* **TASK INSTRUCTIONS**
In the entries below, the lines from the one with "- 2.6.32-754.17.1.el6.x86_64" through the one with "- 2.6.32-754.47.1.el6.x86_64" are to be copied exactly; both ends count.

* **Dataset records**

↓

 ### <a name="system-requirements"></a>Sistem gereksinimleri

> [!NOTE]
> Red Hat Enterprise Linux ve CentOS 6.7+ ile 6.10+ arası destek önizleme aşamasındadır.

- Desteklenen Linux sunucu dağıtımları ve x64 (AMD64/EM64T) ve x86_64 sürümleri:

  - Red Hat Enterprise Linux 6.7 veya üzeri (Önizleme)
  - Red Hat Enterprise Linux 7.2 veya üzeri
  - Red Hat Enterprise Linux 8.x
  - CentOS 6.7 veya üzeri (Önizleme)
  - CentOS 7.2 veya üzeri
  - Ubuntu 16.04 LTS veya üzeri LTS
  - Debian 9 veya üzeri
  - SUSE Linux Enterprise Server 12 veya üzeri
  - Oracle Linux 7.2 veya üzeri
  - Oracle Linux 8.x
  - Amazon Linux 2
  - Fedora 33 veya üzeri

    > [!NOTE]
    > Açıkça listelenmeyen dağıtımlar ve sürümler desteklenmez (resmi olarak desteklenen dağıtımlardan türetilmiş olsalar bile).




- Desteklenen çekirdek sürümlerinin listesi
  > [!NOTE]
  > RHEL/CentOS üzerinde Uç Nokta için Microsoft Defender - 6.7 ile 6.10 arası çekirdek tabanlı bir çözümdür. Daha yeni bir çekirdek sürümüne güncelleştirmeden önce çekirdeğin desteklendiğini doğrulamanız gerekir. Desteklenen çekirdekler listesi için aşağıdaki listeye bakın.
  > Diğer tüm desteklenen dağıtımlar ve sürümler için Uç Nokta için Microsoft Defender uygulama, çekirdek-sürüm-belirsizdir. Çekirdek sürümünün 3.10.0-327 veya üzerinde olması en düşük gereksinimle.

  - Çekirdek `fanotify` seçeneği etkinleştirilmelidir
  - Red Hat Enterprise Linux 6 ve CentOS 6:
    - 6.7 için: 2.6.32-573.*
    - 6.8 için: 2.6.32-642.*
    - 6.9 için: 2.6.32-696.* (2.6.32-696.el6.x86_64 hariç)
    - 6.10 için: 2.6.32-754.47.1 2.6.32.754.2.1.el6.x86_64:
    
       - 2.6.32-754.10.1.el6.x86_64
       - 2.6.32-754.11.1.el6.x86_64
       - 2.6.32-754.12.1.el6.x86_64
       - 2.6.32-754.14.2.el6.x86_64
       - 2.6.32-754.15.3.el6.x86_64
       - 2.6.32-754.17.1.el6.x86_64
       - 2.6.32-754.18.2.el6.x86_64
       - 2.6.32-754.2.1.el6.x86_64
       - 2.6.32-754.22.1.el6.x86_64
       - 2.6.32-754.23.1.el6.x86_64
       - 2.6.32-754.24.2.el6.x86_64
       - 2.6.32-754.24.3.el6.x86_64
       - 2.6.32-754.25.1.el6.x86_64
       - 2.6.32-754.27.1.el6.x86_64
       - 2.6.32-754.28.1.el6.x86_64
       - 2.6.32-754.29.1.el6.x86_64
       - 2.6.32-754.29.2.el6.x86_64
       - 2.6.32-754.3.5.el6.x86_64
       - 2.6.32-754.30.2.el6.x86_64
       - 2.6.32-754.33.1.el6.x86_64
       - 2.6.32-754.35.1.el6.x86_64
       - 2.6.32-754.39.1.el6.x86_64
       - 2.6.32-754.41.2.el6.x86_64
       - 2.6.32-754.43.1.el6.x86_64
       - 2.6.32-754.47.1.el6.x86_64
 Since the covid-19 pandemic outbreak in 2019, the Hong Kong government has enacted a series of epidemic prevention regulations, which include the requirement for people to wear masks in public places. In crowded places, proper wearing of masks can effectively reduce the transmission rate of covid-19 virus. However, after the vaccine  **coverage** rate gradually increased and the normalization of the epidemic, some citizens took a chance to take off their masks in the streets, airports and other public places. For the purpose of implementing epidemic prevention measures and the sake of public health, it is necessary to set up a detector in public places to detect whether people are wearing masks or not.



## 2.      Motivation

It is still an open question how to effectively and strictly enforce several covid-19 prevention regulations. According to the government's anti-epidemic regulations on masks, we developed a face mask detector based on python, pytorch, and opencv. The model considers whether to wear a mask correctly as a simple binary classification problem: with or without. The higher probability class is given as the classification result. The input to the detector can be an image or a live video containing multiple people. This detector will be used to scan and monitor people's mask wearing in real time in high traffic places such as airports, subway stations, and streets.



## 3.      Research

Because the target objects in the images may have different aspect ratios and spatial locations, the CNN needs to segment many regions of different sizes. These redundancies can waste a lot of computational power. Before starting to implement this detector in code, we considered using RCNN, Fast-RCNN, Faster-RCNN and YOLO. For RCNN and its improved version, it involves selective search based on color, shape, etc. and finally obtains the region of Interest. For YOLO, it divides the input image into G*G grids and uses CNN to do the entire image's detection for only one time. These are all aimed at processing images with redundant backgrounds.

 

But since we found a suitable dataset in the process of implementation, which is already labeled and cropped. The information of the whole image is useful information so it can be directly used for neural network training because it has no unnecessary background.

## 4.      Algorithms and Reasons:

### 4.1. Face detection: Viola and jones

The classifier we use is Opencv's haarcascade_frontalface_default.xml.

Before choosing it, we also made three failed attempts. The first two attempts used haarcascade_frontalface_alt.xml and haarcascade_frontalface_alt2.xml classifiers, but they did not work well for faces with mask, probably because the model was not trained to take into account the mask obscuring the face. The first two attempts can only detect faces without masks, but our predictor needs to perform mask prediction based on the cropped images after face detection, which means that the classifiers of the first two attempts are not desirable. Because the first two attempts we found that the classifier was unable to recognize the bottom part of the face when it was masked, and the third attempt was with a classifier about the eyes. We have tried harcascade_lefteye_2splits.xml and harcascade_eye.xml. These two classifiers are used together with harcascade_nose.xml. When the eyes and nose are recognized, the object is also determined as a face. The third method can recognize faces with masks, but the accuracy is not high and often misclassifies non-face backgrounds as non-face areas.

↑

* **TASK ANSWER**
       - 2.6.32-754.17.1.el6.x86_64
       - 2.6.32-754.18.2.el6.x86_64
       - 2.6.32-754.2.1.el6.x86_64
       - 2.6.32-754.22.1.el6.x86_64
       - 2.6.32-754.23.1.el6.x86_64
       - 2.6.32-754.24.2.el6.x86_64
       - 2.6.32-754.24.3.el6.x86_64
       - 2.6.32-754.25.1.el6.x86_64
       - 2.6.32-754.27.1.el6.x86_64
       - 2.6.32-754.28.1.el6.x86_64
       - 2.6.32-754.29.1.el6.x86_64
       - 2.6.32-754.29.2.el6.x86_64
       - 2.6.32-754.3.5.el6.x86_64
       - 2.6.32-754.30.2.el6.x86_64
       - 2.6.32-754.33.1.el6.x86_64
       - 2.6.32-754.35.1.el6.x86_64
       - 2.6.32-754.39.1.el6.x86_64
       - 2.6.32-754.41.2.el6.x86_64
       - 2.6.32-754.43.1.el6.x86_64
       - 2.6.32-754.47.1.el6.x86_64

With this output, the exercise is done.